Stored items from a collection:
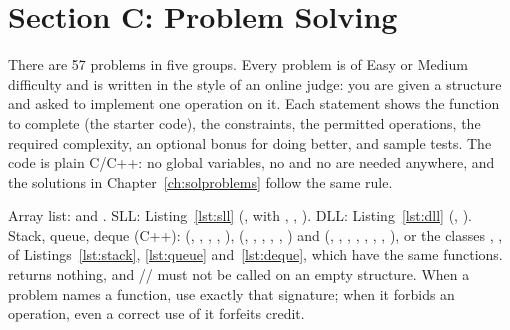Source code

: \chapter{Section C: Problem Solving}\label{ch:problems}

There are 57 problems in five groups. Every problem is of Easy or Medium difficulty and
is written in the style of an online judge: you are given a structure and asked to
implement one operation on it. Each statement shows the function to complete (the
starter code), the constraints, the permitted operations, the required complexity, an
optional bonus for doing better, and sample tests. The code is plain C/C++: no global
variables, no  and no  are needed anywhere, and the solutions in
Chapter~\ref{ch:solproblems} follow the same rule.

 Array list:  and . SLL:
Listing~\ref{lst:sll} (,  with , , ). DLL:
Listing~\ref{lst:dll} (, ). Stack, queue, deque (C++): 
(, , , , ),  (,
, , , , ) and 
(, , , , ,
, , ), or the classes , ,  of
Listings~\ref{lst:stack}, \ref{lst:queue} and~\ref{lst:deque}, which have the same
functions.  returns nothing, and // must not be called
on an empty structure. When a problem names a function, use exactly
that signature; when it forbids an operation, even a correct use of it forfeits credit.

▸ **DESCRIPTION OF THE TASK**:
For every line of the entries holding the string "deque", add one to a tally; give the final figure only.

▸ **ANSWER FOR THIS EXERCISE**:
2